Love the Royal touch – I’m sure any seven year old would have been scared simply by her feathery hats! Not sure about the building either – it always reminded me of some kind of fruit that’s been sliced open. A bit like the British Library. I suspect brick is always difficult in a city of stone like Oxford (barring the Victorian brick of North Oxford).
It’s not exactly a building but Sydney’s Railway Square gets my vote. Nothing works in the entire bus interchange area, including the slanted glass roof that doesn’t protect commuters from the belting rain; the ugly metal sculptures; the nasty cafe on the southern end, plopped onto the plaza like a carbuncle. What a wasted opportunity to do something really nice. And it’s always grubby.
Oh yes, it’s a lovely piece of Featurism. The first time I saw it I thought: oh, that’s kind of interesting, which is the classic thing that happens until you look more closely. And yes, the struggle to find shelter from the rain while waiting fora bus just cements its complete lack of grace. A beautiful Moreton Bay fig would have done the job much more elegantly and successfully…
What a great post!
Would it be fair to say that a lot of the older featurist elements are harking back to European elements? Perhaps a wishlist …
One new building I find ugly, is the new library in Birmingham. Inside it is great – a real temple to knowledge. But the exterior is so fussy – it looks like a cross between 1960s wallpaper and macrame. Don’t understand it at all. Birmingham is such a mixture of architectural styles; to my mind the new building needed to provide some visual calm.
I am in two minds about the new library in Birmingham. At night and lit up it has more presence
I think there’s often a strong reliance on the dazzle of lights in some buildings. Over here the real estate agents do ‘dusk shots’ of houses for sale, glowing with light against sunsets, which makes even the most banal place look almost glamorous.

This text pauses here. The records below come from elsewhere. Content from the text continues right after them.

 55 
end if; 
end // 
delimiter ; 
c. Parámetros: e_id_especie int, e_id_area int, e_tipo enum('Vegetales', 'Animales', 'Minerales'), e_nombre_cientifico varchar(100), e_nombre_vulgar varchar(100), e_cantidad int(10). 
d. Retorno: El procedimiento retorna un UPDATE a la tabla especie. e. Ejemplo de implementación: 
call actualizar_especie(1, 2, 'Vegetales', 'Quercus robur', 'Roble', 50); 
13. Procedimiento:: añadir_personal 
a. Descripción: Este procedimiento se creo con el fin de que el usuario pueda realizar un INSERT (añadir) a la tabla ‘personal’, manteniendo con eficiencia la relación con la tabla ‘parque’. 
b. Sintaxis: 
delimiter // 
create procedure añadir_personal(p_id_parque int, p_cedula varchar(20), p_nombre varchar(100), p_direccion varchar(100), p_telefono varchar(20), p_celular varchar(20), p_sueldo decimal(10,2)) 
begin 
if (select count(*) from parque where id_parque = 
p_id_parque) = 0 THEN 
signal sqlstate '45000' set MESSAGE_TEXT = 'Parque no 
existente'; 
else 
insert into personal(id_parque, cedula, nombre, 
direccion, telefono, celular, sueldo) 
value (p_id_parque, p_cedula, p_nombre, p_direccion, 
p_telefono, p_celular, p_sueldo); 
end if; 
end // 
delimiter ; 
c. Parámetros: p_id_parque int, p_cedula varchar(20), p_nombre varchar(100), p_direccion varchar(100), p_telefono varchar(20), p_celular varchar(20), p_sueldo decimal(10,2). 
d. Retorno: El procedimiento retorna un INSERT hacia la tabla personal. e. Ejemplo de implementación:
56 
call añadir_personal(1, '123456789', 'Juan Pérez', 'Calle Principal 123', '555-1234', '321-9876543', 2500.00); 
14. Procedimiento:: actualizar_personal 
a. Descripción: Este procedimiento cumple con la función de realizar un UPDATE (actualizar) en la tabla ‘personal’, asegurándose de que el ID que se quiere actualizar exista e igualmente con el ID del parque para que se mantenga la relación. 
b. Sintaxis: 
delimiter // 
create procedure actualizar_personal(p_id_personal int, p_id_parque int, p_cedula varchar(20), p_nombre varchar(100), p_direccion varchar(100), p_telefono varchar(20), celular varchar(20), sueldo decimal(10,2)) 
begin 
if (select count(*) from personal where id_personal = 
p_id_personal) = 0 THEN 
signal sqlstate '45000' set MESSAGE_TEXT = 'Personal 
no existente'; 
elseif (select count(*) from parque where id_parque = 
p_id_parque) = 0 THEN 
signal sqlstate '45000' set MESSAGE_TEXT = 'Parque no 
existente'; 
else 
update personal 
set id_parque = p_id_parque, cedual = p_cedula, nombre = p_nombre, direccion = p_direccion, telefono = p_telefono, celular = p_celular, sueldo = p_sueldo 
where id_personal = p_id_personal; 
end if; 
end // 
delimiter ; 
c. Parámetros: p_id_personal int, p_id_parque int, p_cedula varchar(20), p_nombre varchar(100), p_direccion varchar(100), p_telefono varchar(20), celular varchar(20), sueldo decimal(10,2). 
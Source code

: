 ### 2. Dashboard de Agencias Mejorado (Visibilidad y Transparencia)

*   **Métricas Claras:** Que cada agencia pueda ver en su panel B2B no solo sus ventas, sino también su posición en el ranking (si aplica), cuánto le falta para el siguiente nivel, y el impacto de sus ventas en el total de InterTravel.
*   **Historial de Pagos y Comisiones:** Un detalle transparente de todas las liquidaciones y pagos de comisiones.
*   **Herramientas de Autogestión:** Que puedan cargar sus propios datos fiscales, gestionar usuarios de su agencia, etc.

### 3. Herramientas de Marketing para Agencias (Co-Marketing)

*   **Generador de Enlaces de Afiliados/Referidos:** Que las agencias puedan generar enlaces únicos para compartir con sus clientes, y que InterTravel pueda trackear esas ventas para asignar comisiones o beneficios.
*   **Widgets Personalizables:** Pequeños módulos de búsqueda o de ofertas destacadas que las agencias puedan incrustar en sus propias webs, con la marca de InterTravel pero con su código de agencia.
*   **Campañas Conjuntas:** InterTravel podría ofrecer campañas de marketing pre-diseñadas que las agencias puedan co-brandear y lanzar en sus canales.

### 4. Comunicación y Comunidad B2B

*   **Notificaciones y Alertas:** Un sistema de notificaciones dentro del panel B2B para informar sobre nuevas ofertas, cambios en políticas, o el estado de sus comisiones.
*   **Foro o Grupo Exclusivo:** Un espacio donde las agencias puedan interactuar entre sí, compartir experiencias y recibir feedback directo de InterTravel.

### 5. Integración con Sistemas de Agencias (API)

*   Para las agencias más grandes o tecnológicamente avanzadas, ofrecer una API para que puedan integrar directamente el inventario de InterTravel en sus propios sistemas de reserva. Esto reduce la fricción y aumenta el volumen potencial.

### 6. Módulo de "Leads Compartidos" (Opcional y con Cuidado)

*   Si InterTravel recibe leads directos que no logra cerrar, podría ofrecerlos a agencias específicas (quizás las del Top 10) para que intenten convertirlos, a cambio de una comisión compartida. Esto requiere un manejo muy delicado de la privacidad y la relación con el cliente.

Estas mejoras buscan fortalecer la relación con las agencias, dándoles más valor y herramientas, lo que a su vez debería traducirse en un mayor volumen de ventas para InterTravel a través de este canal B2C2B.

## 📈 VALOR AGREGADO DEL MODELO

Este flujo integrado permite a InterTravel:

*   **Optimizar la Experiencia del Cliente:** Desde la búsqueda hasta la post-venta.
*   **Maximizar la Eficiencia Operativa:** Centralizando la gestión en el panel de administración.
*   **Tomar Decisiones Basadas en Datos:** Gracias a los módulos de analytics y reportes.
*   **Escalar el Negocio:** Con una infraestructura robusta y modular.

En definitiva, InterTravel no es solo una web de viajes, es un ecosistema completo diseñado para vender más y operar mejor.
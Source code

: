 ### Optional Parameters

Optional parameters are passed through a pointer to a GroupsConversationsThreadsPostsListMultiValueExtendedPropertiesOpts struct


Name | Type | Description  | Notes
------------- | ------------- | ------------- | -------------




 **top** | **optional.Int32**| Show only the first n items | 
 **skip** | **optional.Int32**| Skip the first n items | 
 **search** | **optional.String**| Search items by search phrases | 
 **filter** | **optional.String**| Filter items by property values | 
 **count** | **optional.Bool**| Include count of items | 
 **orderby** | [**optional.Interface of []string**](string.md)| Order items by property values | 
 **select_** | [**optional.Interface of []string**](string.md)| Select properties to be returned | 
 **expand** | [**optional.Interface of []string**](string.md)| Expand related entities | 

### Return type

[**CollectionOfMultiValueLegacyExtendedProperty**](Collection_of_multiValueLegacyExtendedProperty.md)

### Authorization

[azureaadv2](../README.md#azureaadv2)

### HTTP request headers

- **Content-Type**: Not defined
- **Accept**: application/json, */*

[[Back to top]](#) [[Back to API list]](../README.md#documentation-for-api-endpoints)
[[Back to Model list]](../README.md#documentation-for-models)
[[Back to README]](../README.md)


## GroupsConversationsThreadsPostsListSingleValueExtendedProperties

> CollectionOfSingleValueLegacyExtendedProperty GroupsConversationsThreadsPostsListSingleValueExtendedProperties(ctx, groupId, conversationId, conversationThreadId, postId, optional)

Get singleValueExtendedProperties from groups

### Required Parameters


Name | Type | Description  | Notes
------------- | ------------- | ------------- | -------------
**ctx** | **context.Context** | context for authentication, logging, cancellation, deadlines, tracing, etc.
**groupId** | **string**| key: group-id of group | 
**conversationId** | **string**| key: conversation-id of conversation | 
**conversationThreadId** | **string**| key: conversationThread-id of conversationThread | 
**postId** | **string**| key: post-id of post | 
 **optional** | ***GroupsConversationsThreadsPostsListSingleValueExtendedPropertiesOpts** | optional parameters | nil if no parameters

Gosh yes, it’s very tinselly. I feel a bit assaulted just looking at photos of it. But I’m glad to hear it works inside, which is what matters more, I suppose. Re Australian Featurism, it actually leans more towards American taste as it tried to jettison references to ‘the old country’ as a way of showing itself to be an independent country, although there’s a strong element of casting around for anything ‘interesting.’ The great period of Featurism is the 1950s when the country’s population increased massively, not only with immigrants from the UK but from Italy and Greece (and elsewhere). As Boyd pointed out, though, the new immigrants tried to assimilate and rather than getting a lovely influx of Mediterranean-influenced buildings they just kept on with what was already here. Such a shame. But we did get great coffee bars…
I recently cycled along Botany Bay in Kyeemagh and gasped at some of the houses there. They might have been ambitious projects and have a ‘Grand Parade’ postal address but certainly would not feature on ‘Grand Designs’… Not only do most of the individual dwellings feature odd mixtures of various styles but the entire street itself is a mess with every house jarring with its neighbours.
It’s always a shock going to areas you haven’t been to for a while and seeing these new projects everywhere. Grand Parade is certainly a peon to Featurism. And the jumble of styles isn’t helped when there’s no breathing space between each place…Too depressing yet seen as smart and even chic by some.